The Law of Buy-In: People Buy Into the Leader Before the Vision
Every leader has watched a great idea die in the room it was unveiled in. Maxwell explains why with the Law of Buy-In: people buy into the leader first, and only then the vision. You can't sell a destination to people who haven't first decided to trust the guide.
Vision is the second sale, not the first
Leaders tend to obsess over sharpening the vision — the deck, the wording, the rollout. But people don't evaluate a vision in a vacuum. They run it through one question first: Do I trust the person asking me to follow it? If the answer is no, even a brilliant vision sounds like risk. If the answer is yes, an ordinary vision feels worth chasing.
What this means for your strategy rollout
Wickman's Vision/Traction Organizer™ gets your vision onto a single shared page — a powerful tool. But a V/TO doesn't create buy-in; it organizes it. The buy-in itself comes from the leader's credibility: a track record of keeping commitments, telling the truth in hard moments, and following through long after the kickoff energy fades.
Earning the first sale
If your vision keeps stalling, resist the urge to rewrite it again. Look instead at the trust account. Buy-in grows when your words and actions match over time, especially when it costs you something.
Before re-pitching the vision, ask: have I given my team reasons to trust me, or just reasons to comply?
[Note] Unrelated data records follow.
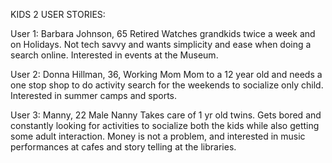 KIDS 2 USER STORIES:

User 1:
Barbara Johnson, 65 Retired
Watches grandkids twice a week and on Holidays.
Not tech savvy and wants simplicity and ease when doing a search online.
Interested in events at the Museum.

User 2:
Donna Hillman, 36, Working Mom
Mom to a 12 year old and needs a one stop shop to do activity search for the weekends to socialize only child.
Interested in summer camps and sports.

User 3:
Manny, 22 Male Nanny
Takes care of 1 yr old twins. 
Gets bored and constantly looking for activities to socialize both the kids while also getting some adult interaction.
Money is not a problem, and interested in music performances at cafes and story telling at the libraries.

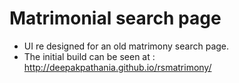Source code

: # Matrimonial search page
- UI re designed for an old matrimony search page.
- The initial build can be seen at : http://deepakpathania.github.io/rsmatrimony/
Make one visible commitment and keep it — credibility is built in kept promises.
Pair your V/TO rollout with honest acknowledgment of past misses; candor builds buy-in faster than polish.
Cast vision all you like — but remember the order. People follow leaders they believe in to places they're unsure of. Win the first sale, and the second gets a lot easier.
Source note: Drawn from John C. Maxwell's The 21 Irrefutable Laws of Leadership (the Law of Buy-In) and Gino Wickman's Traction (the Vision/Traction Organizer™).